- Born: 14 May 1893 Latkovo
- Died: 21 January 1945 (aged 51) Insterburg
- Allegiance: Germany
- Branch: Infantry; aviation
- Rank: Leutnant
- Unit: Jasta 3
- Commands: Jasta 20
- Awards: Royal House Order of Hohenzollern, Iron Cross First Class

= Joachim von Busse =

World War I flying ace

Leutnant Joachim von Busse (born 14 May 1893, son of Hugo von Busse and Elly von Kunkel; death 21 January 1945) was a World War I flying ace credited with eleven aerial victories.

==Early life and infantry service==

Joachim von Busse was born in Latkovo, Hohensalzen on 14 May 1893. His parents were Elly von Kunkel and Hugo von Busse. Busse joined the King's Jager Regiment No. 1 in May 1912.

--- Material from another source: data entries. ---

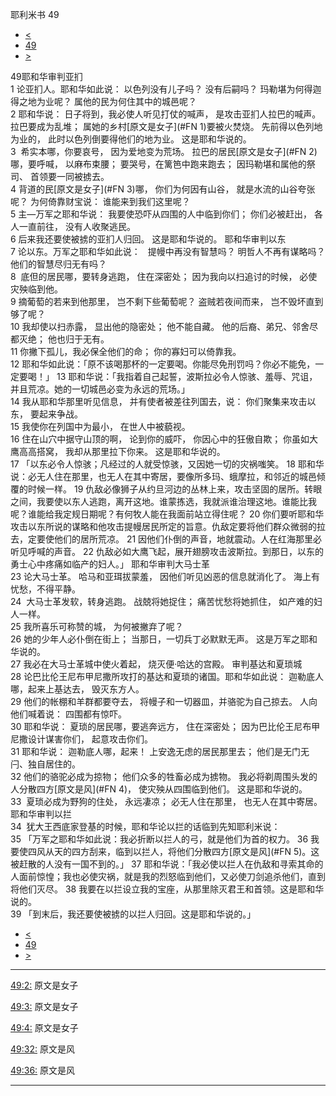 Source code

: ﻿





 耶利米书 49




* [<](bible/JER48.md)
* [49](bible/JER.md)
* [>](bible/JER50.md)



 
49耶和华审判亚扪  
1 论亚扪人。耶和华如此说： 以色列没有儿子吗？ 没有后嗣吗？ 玛勒堪为何得迦得之地为业呢？ 属他的民为何住其中的城邑呢？  
2 耶和华说： 日子将到，我必使人听见打仗的喊声， 是攻击亚扪人拉巴的喊声。 拉巴要成为乱堆； 属她的乡村[原文是女子](#FN
1)要被火焚烧。 先前得以色列地为业的， 此时以色列倒要得他们的地为业。 这是耶和华说的。     
3  希实本哪，你要哀号， 因为爱地变为荒场。 拉巴的居民[原文是女子](#FN
2)哪，要呼喊， 以麻布束腰； 要哭号，在篱笆中跑来跑去； 因玛勒堪和属他的祭司、 首领要一同被掳去。  
4 背道的民[原文是女子](#FN
3)哪， 你们为何因有山谷， 就是水流的山谷夸张呢？ 为何倚靠财宝说： 谁能来到我们这里呢？  
5 主—万军之耶和华说： 我要使恐吓从四围的人中临到你们； 你们必被赶出， 各人一直前往， 没有人收聚逃民。  
6 后来我还要使被掳的亚扪人归回。 这是耶和华说的。 耶和华审判以东  
7 论以东。万军之耶和华如此说：    提幔中再没有智慧吗？ 明哲人不再有谋略吗？ 他们的智慧尽归无有吗？  
8  底但的居民哪，要转身逃跑， 住在深密处； 因为我向以扫追讨的时候， 必使灾殃临到他。  
9 摘葡萄的若来到他那里， 岂不剩下些葡萄呢？ 盗贼若夜间而来， 岂不毁坏直到够了呢？  
10 我却使以扫赤露， 显出他的隐密处； 他不能自藏。 他的后裔、弟兄、邻舍尽都灭绝； 他也归于无有。  
11 你撇下孤儿，我必保全他们的命； 你的寡妇可以倚靠我。  
12 耶和华如此说：「原不该喝那杯的一定要喝。你能尽免刑罚吗？你必不能免，一定要喝！」 
13 耶和华说：「我指着自己起誓，波斯拉必令人惊骇、羞辱、咒诅，并且荒凉。她的一切城邑必变为永远的荒场。」  
14 我从耶和华那里听见信息， 并有使者被差往列国去，说： 你们聚集来攻击以东， 要起来争战。  
15 我使你在列国中为最小， 在世人中被藐视。  
16 住在山穴中据守山顶的啊， 论到你的威吓， 你因心中的狂傲自欺； 你虽如大鹰高高搭窝， 我却从那里拉下你来。 这是耶和华说的。  
17 「以东必令人惊骇；凡经过的人就受惊骇，又因她一切的灾祸嗤笑。 
18 耶和华说：必无人住在那里，也无人在其中寄居，要像所多玛、蛾摩拉，和邻近的城邑倾覆的时候一样。 
19 仇敌必像狮子从约旦河边的丛林上来，攻击坚固的居所。转眼之间，我要使以东人逃跑，离开这地。谁蒙拣选，我就派谁治理这地。谁能比我呢？谁能给我定规日期呢？有何牧人能在我面前站立得住呢？ 
20 你们要听耶和华攻击以东所说的谋略和他攻击提幔居民所定的旨意。仇敌定要将他们群众微弱的拉去，定要使他们的居所荒凉。 
21 因他们仆倒的声音，地就震动。人在红海那里必听见呼喊的声音。 
22 仇敌必如大鹰飞起，展开翅膀攻击波斯拉。到那日，以东的勇士心中疼痛如临产的妇人。」 耶和华审判大马士革  
23 论大马士革。 哈马和亚珥拔蒙羞， 因他们听见凶恶的信息就消化了。 海上有忧愁，不得平静。  
24  大马士革发软，转身逃跑。 战兢将她捉住； 痛苦忧愁将她抓住， 如产难的妇人一样。  
25 我所喜乐可称赞的城， 为何被撇弃了呢？  
26 她的少年人必仆倒在街上； 当那日，一切兵丁必默默无声。 这是万军之耶和华说的。  
27 我必在大马士革城中使火着起， 烧灭便·哈达的宫殿。 审判基达和夏琐城  
28 论巴比伦王尼布甲尼撒所攻打的基达和夏琐的诸国。耶和华如此说： 迦勒底人哪，起来上基达去， 毁灭东方人。  
29 他们的帐棚和羊群都要夺去， 将幔子和一切器皿，并骆驼为自己掠去。 人向他们喊着说： 四围都有惊吓。  
30 耶和华说： 夏琐的居民哪，要逃奔远方， 住在深密处； 因为巴比伦王尼布甲尼撒设计谋害你们， 起意攻击你们。     
31 耶和华说： 迦勒底人哪，起来！ 上安逸无虑的居民那里去； 他们是无门无闩、独自居住的。  
32 他们的骆驼必成为掠物； 他们众多的牲畜必成为掳物。 我必将剃周围头发的人分散四方[原文是风](#FN
4)， 使灾殃从四围临到他们。 这是耶和华说的。  
33  夏琐必成为野狗的住处， 永远凄凉； 必无人住在那里， 也无人在其中寄居。 耶和华审判以拦  
34  犹大王西底家登基的时候，耶和华论以拦的话临到先知耶利米说：  
35 「万军之耶和华如此说：我必折断以拦人的弓，就是他们为首的权力。 
36 我要使四风从天的四方刮来，临到以拦人，将他们分散四方[原文是风](#FN
5)。这被赶散的人没有一国不到的。」 
37 耶和华说：「我必使以拦人在仇敌和寻索其命的人面前惊惶；我也必使灾祸，就是我的烈怒临到他们，又必使刀剑追杀他们，直到将他们灭尽。 
38 我要在以拦设立我的宝座，从那里除灭君王和首领。这是耶和华说的。  
39 「到末后，我还要使被掳的以拦人归回。这是耶和华说的。」 
* [<](bible/JER48.md)
* [49](bible/JER.md)
* [>](bible/JER50.md)





---


[49:2:](#V2)
原文是女子


[49:3:](#V3)
原文是女子


[49:4:](#V4)
原文是女子


[49:32:](#V32)
原文是风


[49:36:](#V36)
原文是风




---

==World War I aviation service==

Busse transferred to aviation in March 1915. He served with an artillery cooperation unit, FFA 12, before transferring to Kasta 22. His next assignment took him to single-seater fighters in Jagdstaffel 3, in August 1917. He promptly scored his first win on the 10th. He scored three more victories with his Albatros D.III, with the last one being Canadian ace Emerson Smith, before being given command of Jagdstaffel 20 on 1 December. He shot down enemy aircraft three more times, in July 1918, before being wounded on 1 August. After another victory on 24 September, he finished his tally by scoring three Victories on 3 October 1918.